● **Listed entries**

▶

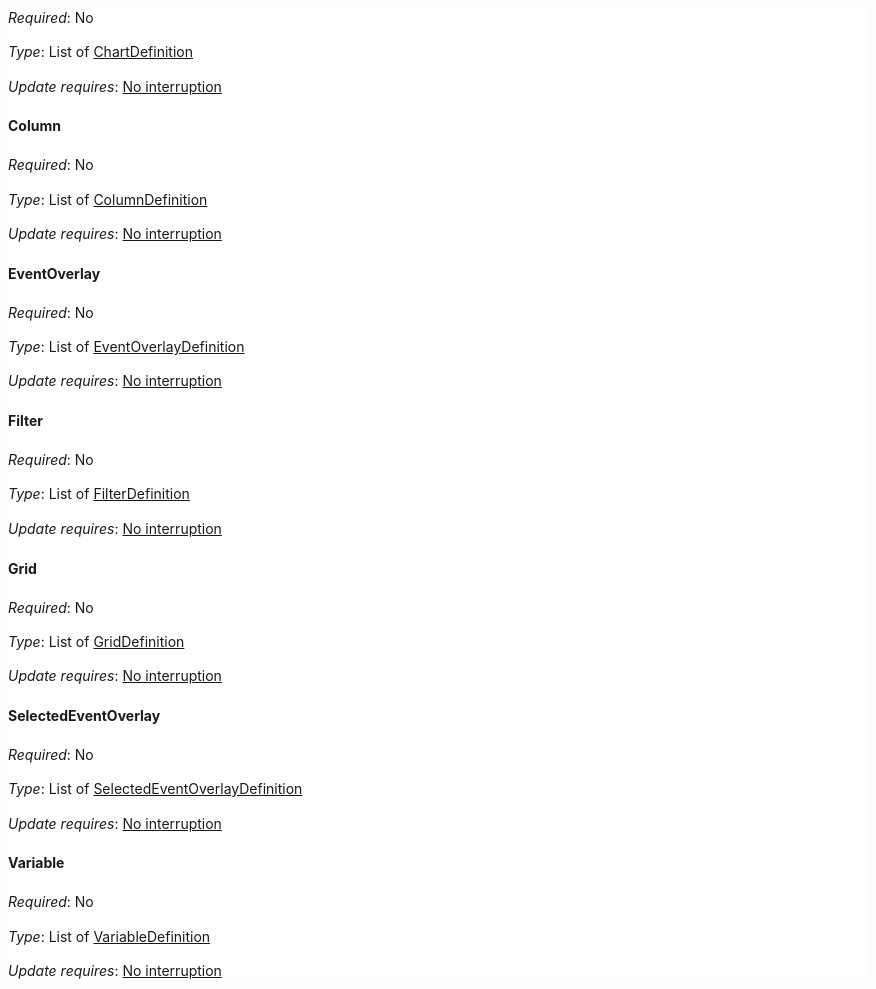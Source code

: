 _Required_: No

_Type_: List of <a href="chartdefinition.md">ChartDefinition</a>

_Update requires_: [No interruption](https://docs.aws.amazon.com/AWSCloudFormation/latest/UserGuide/using-cfn-updating-stacks-update-behaviors.html#update-no-interrupt)

#### Column

_Required_: No

_Type_: List of <a href="columndefinition.md">ColumnDefinition</a>

_Update requires_: [No interruption](https://docs.aws.amazon.com/AWSCloudFormation/latest/UserGuide/using-cfn-updating-stacks-update-behaviors.html#update-no-interrupt)

#### EventOverlay

_Required_: No

_Type_: List of <a href="eventoverlaydefinition.md">EventOverlayDefinition</a>

_Update requires_: [No interruption](https://docs.aws.amazon.com/AWSCloudFormation/latest/UserGuide/using-cfn-updating-stacks-update-behaviors.html#update-no-interrupt)

#### Filter

_Required_: No

_Type_: List of <a href="filterdefinition.md">FilterDefinition</a>

_Update requires_: [No interruption](https://docs.aws.amazon.com/AWSCloudFormation/latest/UserGuide/using-cfn-updating-stacks-update-behaviors.html#update-no-interrupt)

#### Grid

_Required_: No

_Type_: List of <a href="griddefinition.md">GridDefinition</a>

_Update requires_: [No interruption](https://docs.aws.amazon.com/AWSCloudFormation/latest/UserGuide/using-cfn-updating-stacks-update-behaviors.html#update-no-interrupt)

#### SelectedEventOverlay

_Required_: No

_Type_: List of <a href="selectedeventoverlaydefinition.md">SelectedEventOverlayDefinition</a>

_Update requires_: [No interruption](https://docs.aws.amazon.com/AWSCloudFormation/latest/UserGuide/using-cfn-updating-stacks-update-behaviors.html#update-no-interrupt)

#### Variable

_Required_: No

_Type_: List of <a href="variabledefinition.md">VariableDefinition</a>

_Update requires_: [No interruption](https://docs.aws.amazon.com/AWSCloudFormation/latest/UserGuide/using-cfn-updating-stacks-update-behaviors.html#update-no-interrupt)
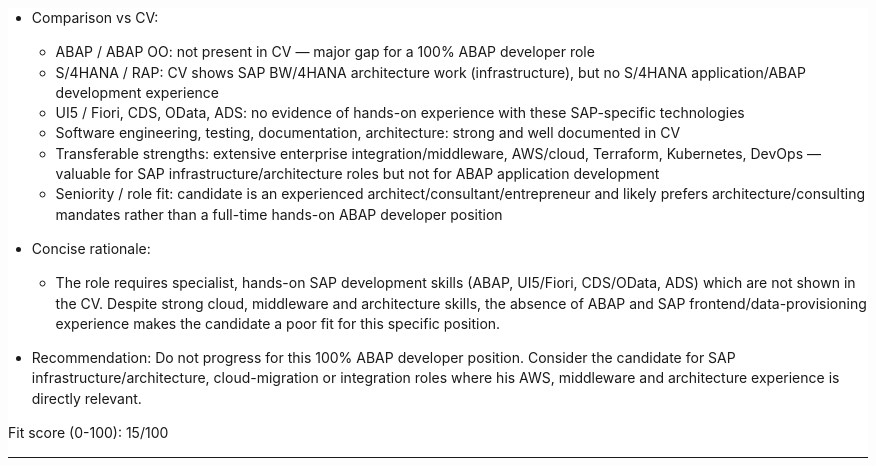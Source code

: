 - Comparison vs CV:
  - ABAP / ABAP OO: not present in CV — major gap for a 100% ABAP developer role
  - S/4HANA / RAP: CV shows SAP BW/4HANA architecture work (infrastructure), but no S/4HANA application/ABAP development experience
  - UI5 / Fiori, CDS, OData, ADS: no evidence of hands-on experience with these SAP-specific technologies
  - Software engineering, testing, documentation, architecture: strong and well documented in CV
  - Transferable strengths: extensive enterprise integration/middleware, AWS/cloud, Terraform, Kubernetes, DevOps — valuable for SAP infrastructure/architecture roles but not for ABAP application development
  - Seniority / role fit: candidate is an experienced architect/consultant/entrepreneur and likely prefers architecture/consulting mandates rather than a full-time hands-on ABAP developer position

- Concise rationale:
  - The role requires specialist, hands-on SAP development skills (ABAP, UI5/Fiori, CDS/OData, ADS) which are not shown in the CV. Despite strong cloud, middleware and architecture skills, the absence of ABAP and SAP frontend/data-provisioning experience makes the candidate a poor fit for this specific position.

- Recommendation: Do not progress for this 100% ABAP developer position. Consider the candidate for SAP infrastructure/architecture, cloud-migration or integration roles where his AWS, middleware and architecture experience is directly relevant.

Fit score (0-100): 15/100

---
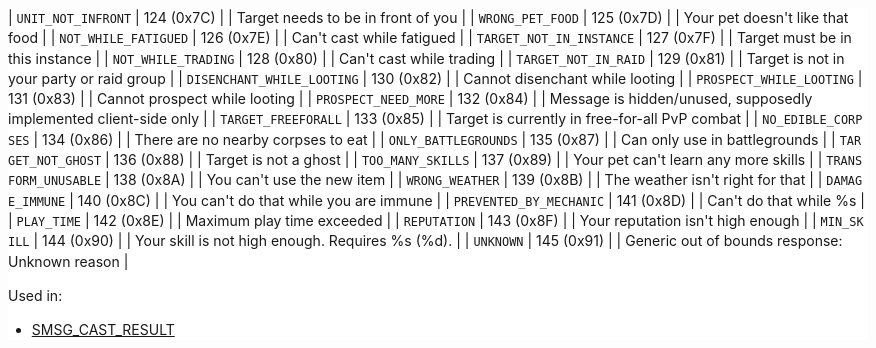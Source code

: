 | `UNIT_NOT_INFRONT` | 124 (0x7C) |  | Target needs to be in front of you |
| `WRONG_PET_FOOD` | 125 (0x7D) |  | Your pet doesn't like that food |
| `NOT_WHILE_FATIGUED` | 126 (0x7E) |  | Can't cast while fatigued |
| `TARGET_NOT_IN_INSTANCE` | 127 (0x7F) |  | Target must be in this instance |
| `NOT_WHILE_TRADING` | 128 (0x80) |  | Can't cast while trading |
| `TARGET_NOT_IN_RAID` | 129 (0x81) |  | Target is not in your party or raid group |
| `DISENCHANT_WHILE_LOOTING` | 130 (0x82) |  | Cannot disenchant while looting |
| `PROSPECT_WHILE_LOOTING` | 131 (0x83) |  | Cannot prospect while looting |
| `PROSPECT_NEED_MORE` | 132 (0x84) |  | Message is hidden/unused, supposedly implemented client-side only |
| `TARGET_FREEFORALL` | 133 (0x85) |  | Target is currently in free-for-all PvP combat |
| `NO_EDIBLE_CORPSES` | 134 (0x86) |  | There are no nearby corpses to eat |
| `ONLY_BATTLEGROUNDS` | 135 (0x87) |  | Can only use in battlegrounds |
| `TARGET_NOT_GHOST` | 136 (0x88) |  | Target is not a ghost |
| `TOO_MANY_SKILLS` | 137 (0x89) |  | Your pet can't learn any more skills |
| `TRANSFORM_UNUSABLE` | 138 (0x8A) |  | You can't use the new item |
| `WRONG_WEATHER` | 139 (0x8B) |  | The weather isn't right for that |
| `DAMAGE_IMMUNE` | 140 (0x8C) |  | You can't do that while you are immune |
| `PREVENTED_BY_MECHANIC` | 141 (0x8D) |  | Can't do that while %s |
| `PLAY_TIME` | 142 (0x8E) |  | Maximum play time exceeded |
| `REPUTATION` | 143 (0x8F) |  | Your reputation isn't high enough |
| `MIN_SKILL` | 144 (0x90) |  | Your skill is not high enough.  Requires %s (%d). |
| `UNKNOWN` | 145 (0x91) |  | Generic out of bounds response:  Unknown reason |

Used in:
* [SMSG_CAST_RESULT](smsg_cast_result.md)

◀

● **Brief**
Look through the listing, and copy each line that contains the word "looting".

● **Response to this task**
| `DISENCHANT_WHILE_LOOTING` | 130 (0x82) |  | Cannot disenchant while looting |
| `PROSPECT_WHILE_LOOTING` | 131 (0x83) |  | Cannot prospect while looting |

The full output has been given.